[History of the English People, Volume III (of 8) by John Richard Green]@TWC D-Link bookHistory of the English People, Volume III (of 8) CHAPTER IV 75/124
The one mode of civilizing Ireland and redressing its chaotic misrule which presented itself to their minds was that of destroying the whole Celtic tradition of the Irish people--that of "making Ireland English" in manners, in law, and in tongue.
The Deputy, Parliament, Judges, Sheriffs, which already existed within the Pale, furnished a faint copy of English institutions; and it was hoped that these might be gradually extended over the whole island.
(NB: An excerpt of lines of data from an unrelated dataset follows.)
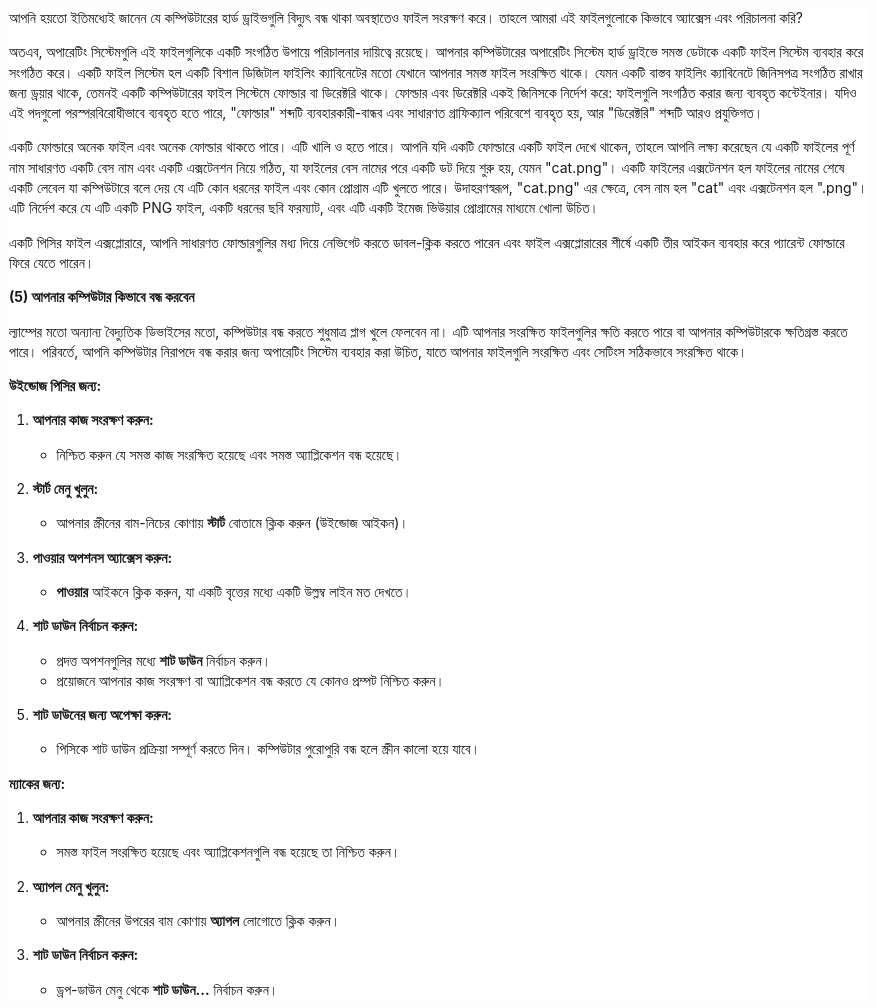 আপনি হয়তো ইতিমধ্যেই জানেন যে কম্পিউটারের হার্ড ড্রাইভগুলি বিদ্যুৎ বন্ধ থাকা অবস্থাতেও ফাইল সংরক্ষণ করে। তাহলে আমরা এই ফাইলগুলোকে কিভাবে অ্যাক্সেস এবং পরিচালনা করি?

অতএব, অপারেটিং সিস্টেমগুলি এই ফাইলগুলিকে একটি সংগঠিত উপায়ে পরিচালনার দায়িত্বে রয়েছে। আপনার কম্পিউটারের অপারেটিং সিস্টেম হার্ড ড্রাইভে সমস্ত ডেটাকে একটি ফাইল সিস্টেম ব্যবহার করে সংগঠিত করে। একটি ফাইল সিস্টেম হল একটি বিশাল ডিজিটাল ফাইলিং ক্যাবিনেটের মতো যেখানে আপনার সমস্ত ফাইল সংরক্ষিত থাকে। যেমন একটি বাস্তব ফাইলিং ক্যাবিনেটে জিনিসপত্র সংগঠিত রাখার জন্য ড্রয়ার থাকে, তেমনই একটি কম্পিউটারের ফাইল সিস্টেমে ফোল্ডার বা ডিরেক্টরি থাকে। ফোল্ডার এবং ডিরেক্টরি একই জিনিসকে নির্দেশ করে: ফাইলগুলি সংগঠিত করার জন্য ব্যবহৃত কন্টেইনার। যদিও এই পদগুলো পরস্পরবিরোধীভাবে ব্যবহৃত হতে পারে, "ফোল্ডার" শব্দটি ব্যবহারকারী-বান্ধব এবং সাধারণত গ্রাফিক্যাল পরিবেশে ব্যবহৃত হয়, আর "ডিরেক্টরি" শব্দটি আরও প্রযুক্তিগত।

একটি ফোল্ডারে অনেক ফাইল এবং অনেক ফোল্ডার থাকতে পারে। এটি খালি ও হতে পারে। আপনি যদি একটি ফোল্ডারে একটি ফাইল দেখে থাকেন, তাহলে আপনি লক্ষ্য করেছেন যে একটি ফাইলের পূর্ণ নাম সাধারণত একটি বেস নাম এবং একটি এক্সটেনশন নিয়ে গঠিত, যা ফাইলের বেস নামের পরে একটি ডট দিয়ে শুরু হয়, যেমন "cat.png"। একটি ফাইলের এক্সটেনশন হল ফাইলের নামের শেষে একটি লেবেল যা কম্পিউটারে বলে দেয় যে এটি কোন ধরনের ফাইল এবং কোন প্রোগ্রাম এটি খুলতে পারে। উদাহরণস্বরূপ, "cat.png" এর ক্ষেত্রে, বেস নাম হল "cat" এবং এক্সটেনশন হল ".png"। এটি নির্দেশ করে যে এটি একটি PNG ফাইল, একটি ধরনের ছবি ফরম্যাট, এবং এটি একটি ইমেজ ভিউয়ার প্রোগ্রামের মাধ্যমে খোলা উচিত।

একটি পিসির ফাইল এক্সপ্লোরারে, আপনি সাধারণত ফোল্ডারগুলির মধ্য দিয়ে নেভিগেট করতে ডাবল-ক্লিক করতে পারেন এবং ফাইল এক্সপ্লোরারের শীর্ষে একটি তীর আইকন ব্যবহার করে প্যারেন্ট ফোল্ডারে ফিরে যেতে পারেন।

**(5) আপনার কম্পিউটার কিভাবে বন্ধ করবেন**

ল্যাম্পের মতো অন্যান্য বৈদ্যুতিক ডিভাইসের মতো, কম্পিউটার বন্ধ করতে শুধুমাত্র প্লাগ খুলে ফেলবেন না। এটি আপনার সংরক্ষিত ফাইলগুলির ক্ষতি করতে পারে বা আপনার কম্পিউটারকে ক্ষতিগ্রস্ত করতে পারে। পরিবর্তে, আপনি কম্পিউটার নিরাপদে বন্ধ করার জন্য অপারেটিং সিস্টেম ব্যবহার করা উচিত, যাতে আপনার ফাইলগুলি সংরক্ষিত এবং সেটিংস সঠিকভাবে সংরক্ষিত থাকে।

**উইন্ডোজ পিসির জন্য:**

1. **আপনার কাজ সংরক্ষণ করুন:**
   - নিশ্চিত করুন যে সমস্ত কাজ সংরক্ষিত হয়েছে এবং সমস্ত অ্যাপ্লিকেশন বন্ধ হয়েছে।

2. **স্টার্ট মেনু খুলুন:**
   - আপনার স্ক্রীনের বাম-নিচের কোণায় **স্টার্ট** বোতামে ক্লিক করুন (উইন্ডোজ আইকন)।

3. **পাওয়ার অপশনস অ্যাক্সেস করুন:**
   - **পাওয়ার** আইকনে ক্লিক করুন, যা একটি বৃত্তের মধ্যে একটি উল্লম্ব লাইন মত দেখতে।

4. **শাট ডাউন নির্বাচন করুন:**
   - প্রদত্ত অপশনগুলির মধ্যে **শাট ডাউন** নির্বাচন করুন।
   - প্রয়োজনে আপনার কাজ সংরক্ষণ বা অ্যাপ্লিকেশন বন্ধ করতে যে কোনও প্রম্পট নিশ্চিত করুন।

5. **শাট ডাউনের জন্য অপেক্ষা করুন:**
   - পিসিকে শাট ডাউন প্রক্রিয়া সম্পূর্ণ করতে দিন। কম্পিউটার পুরোপুরি বন্ধ হলে স্ক্রীন কালো হয়ে যাবে।

**ম্যাকের জন্য:**

1. **আপনার কাজ সংরক্ষণ করুন:**
   - সমস্ত ফাইল সংরক্ষিত হয়েছে এবং অ্যাপ্লিকেশনগুলি বন্ধ হয়েছে তা নিশ্চিত করুন।

2. **অ্যাপল মেনু খুলুন:**
   - আপনার স্ক্রীনের উপরের বাম কোণায় **অ্যাপল** লোগোতে ক্লিক করুন।

3. **শাট ডাউন নির্বাচন করুন:**
   - ড্রপ-ডাউন মেনু থেকে **শাট ডাউন...** নির্বাচন করুন।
The English language and mode of life would follow, it was believed, the English law. The one effectual way of bringing about such a change as this lay in a complete conquest of the island, and in its colonization by English settlers; but from this course, pressed on him as it was by his own lieutenants and by the settlers of the Pale, even the iron will of Cromwell shrank.
It was at once too bloody and too expensive.
To win over the chiefs, to turn them by policy and a patient generosity into English nobles, to use the traditional devotion of their tribal dependence as a means of diffusing the new civilization of their chiefs, to trust to time and steady government for the gradual reformation of the country, was a policy safer, cheaper, more humane, and more statesmanlike. It was this system which, even before the fall of the Geraldines, Henry had resolved to adopt; and it was this that he pressed on Ireland when the conquest laid it at his feet.